We Are Your Friends Zac Efron, Wes Bentley, Emily Ratajkowski. Directed by Max Joseph. Rated R. Opens Friday.
Given how big an industry DJs and EDM have become, it’s sort of surprising that there aren’t more movies like We Are Your Friends, a dopey rags-to-riches story that uses the EDM scene as its generic backdrop. The movie might not be a spot-on representation of DJ culture (see sidebar), but it serves as a surprisingly effective portrait of LA’s San Fernando Valley, the suburban expanse where aspiring DJ/producer Cole Carter (Zac Efron) and his friends live while dreaming of vague success.
At first, WAYF is set up like an EDM version of Entourage, with Cole’s friends ready to ride his coattails as his DJ career slowly starts to take off. But then the focus shifts to Cole’s relationship with his mentor, veteran DJ James Reed (Wes Bentley), and James’ assistant/girlfriend Sophie (pouty, robotic model Emily Ratajkowski), whom Cole predictably falls for. There’s also a heavy-handed subplot about Cole and his bros working for a shady real-estate investor (Jon Bernthal) to make some extra cash, which serves mainly to give Cole a third-act wake-up call about doing the right thing (the cheap death of a minor character serves the same purpose, even more shamelessly).
Efron is affable but not particularly believable as a talented musician, and his friends are mostly one-dimensional dudes who say things like “Don’t bro me if you don’t know me.” Bentley brings a little more weight to his role as a seen-it-all second-stringer who never quite made it to the A-list, but his potential character depth gets pushed aside in favor of more soul-searching and shirtlessness from Efron.
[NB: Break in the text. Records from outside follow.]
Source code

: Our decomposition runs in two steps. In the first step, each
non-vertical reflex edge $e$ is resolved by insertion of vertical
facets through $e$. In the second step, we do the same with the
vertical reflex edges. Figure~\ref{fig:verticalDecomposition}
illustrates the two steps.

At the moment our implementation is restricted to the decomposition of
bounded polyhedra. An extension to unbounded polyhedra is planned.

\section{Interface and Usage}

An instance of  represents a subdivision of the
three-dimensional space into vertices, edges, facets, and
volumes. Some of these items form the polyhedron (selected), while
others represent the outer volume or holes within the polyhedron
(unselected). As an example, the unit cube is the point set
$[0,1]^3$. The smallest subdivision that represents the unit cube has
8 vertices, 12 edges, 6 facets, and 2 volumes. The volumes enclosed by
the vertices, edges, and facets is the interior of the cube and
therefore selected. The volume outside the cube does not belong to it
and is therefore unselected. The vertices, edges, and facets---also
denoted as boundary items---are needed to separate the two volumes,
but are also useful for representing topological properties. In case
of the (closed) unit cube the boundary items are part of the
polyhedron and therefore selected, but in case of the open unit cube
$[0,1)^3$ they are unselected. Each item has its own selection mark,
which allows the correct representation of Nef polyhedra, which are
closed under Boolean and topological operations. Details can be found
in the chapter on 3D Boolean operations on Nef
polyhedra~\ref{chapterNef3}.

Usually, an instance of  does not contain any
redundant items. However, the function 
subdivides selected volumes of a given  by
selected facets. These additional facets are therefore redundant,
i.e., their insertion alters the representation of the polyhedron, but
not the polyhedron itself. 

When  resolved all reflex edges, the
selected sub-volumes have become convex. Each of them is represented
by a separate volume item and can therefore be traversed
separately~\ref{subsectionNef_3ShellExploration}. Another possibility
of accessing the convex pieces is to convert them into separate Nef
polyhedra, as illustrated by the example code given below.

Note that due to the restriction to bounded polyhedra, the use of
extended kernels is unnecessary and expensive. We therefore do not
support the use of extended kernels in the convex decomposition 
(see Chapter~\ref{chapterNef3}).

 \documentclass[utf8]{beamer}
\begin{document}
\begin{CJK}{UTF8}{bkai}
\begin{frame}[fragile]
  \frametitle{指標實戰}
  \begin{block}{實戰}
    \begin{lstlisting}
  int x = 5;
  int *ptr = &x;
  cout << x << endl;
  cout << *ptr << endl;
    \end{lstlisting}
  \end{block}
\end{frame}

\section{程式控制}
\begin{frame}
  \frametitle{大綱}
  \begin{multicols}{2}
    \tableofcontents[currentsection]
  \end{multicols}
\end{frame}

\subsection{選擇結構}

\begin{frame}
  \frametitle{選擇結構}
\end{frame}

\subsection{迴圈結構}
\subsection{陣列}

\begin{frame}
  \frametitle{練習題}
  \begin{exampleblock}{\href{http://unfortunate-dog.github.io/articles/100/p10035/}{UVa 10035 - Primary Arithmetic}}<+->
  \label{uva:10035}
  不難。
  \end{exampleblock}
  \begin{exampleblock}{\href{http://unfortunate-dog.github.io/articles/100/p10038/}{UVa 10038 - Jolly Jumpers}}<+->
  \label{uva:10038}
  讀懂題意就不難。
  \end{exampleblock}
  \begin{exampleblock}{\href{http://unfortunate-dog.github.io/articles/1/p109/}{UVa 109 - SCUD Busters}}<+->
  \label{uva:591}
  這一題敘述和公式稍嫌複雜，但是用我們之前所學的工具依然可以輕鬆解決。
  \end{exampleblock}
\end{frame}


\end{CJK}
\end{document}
Director and co-writer Max Joseph (best known as one of the hosts of MTV’s Catfish: The TV Show) adds occasional visual flair, with onscreen text and graphics that sometimes come off like in-movie promos for the movie itself, but sometimes work in tandem with the music to create cool little interludes (there’s even a brief trip to Vegas for EDC). In general, WAYF would probably work better as a series of music videos, focusing on attractive bodies, snappy edits and pretty effects, and ignoring the vapid characters and paper-thin plot entirely.